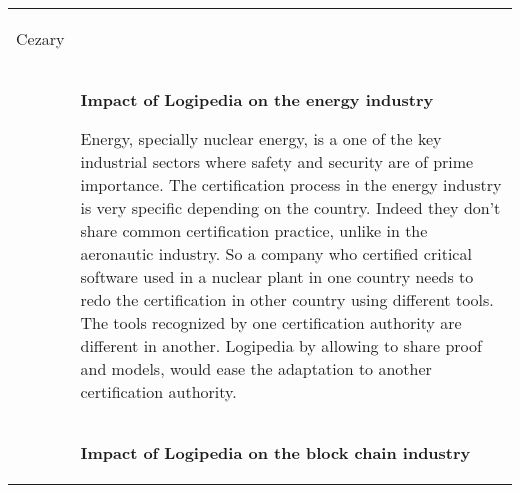 \begin{longtable}{|p{}|p{}|}
\begin{framed}
{\color{red} Cezary}  
\end{framed}\\
&
\begin{framed}
{\bf \Large Impact of Logipedia on the energy industry}

\medskip

Energy, specially nuclear energy, is a one of the key industrial sectors 
where safety and security are of prime importance.
The certification process in the energy industry is very specific
depending on the country. Indeed they don't share common certification
practice, unlike in the aeronautic industry. So a company who
certified critical software used in a nuclear plant in one country
needs to redo the certification in other country using different
tools. The tools recognized by one certification authority are
different in another.
Logipedia by allowing to share proof and models,
would ease the adaptation to another certification authority.
\end{framed}\\
&
\begin{framed}
{\bf \Large Impact of Logipedia on the block chain industry}


\end{framed}
\end{longtable}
####################
Please write out the whole listing exactly, but not the pictures in it.

 \begin{longtable}{|p{}|p{}|}
\begin{framed}
{\color{red} Cezary}  
\end{framed}\\
&
\begin{framed}
{\bf \Large Impact of Logipedia on the energy industry}

\medskip

Energy, specially nuclear energy, is a one of the key industrial sectors 
where safety and security are of prime importance.
The certification process in the energy industry is very specific
depending on the country. Indeed they don't share common certification
practice, unlike in the aeronautic industry. So a company who
certified critical software used in a nuclear plant in one country
needs to redo the certification in other country using different
tools. The tools recognized by one certification authority are
different in another.
Logipedia by allowing to share proof and models,
would ease the adaptation to another certification authority.
\end{framed}\\
&
\begin{framed}
{\bf \Large Impact of Logipedia on the block chain industry}


\end{framed}
\end{longtable}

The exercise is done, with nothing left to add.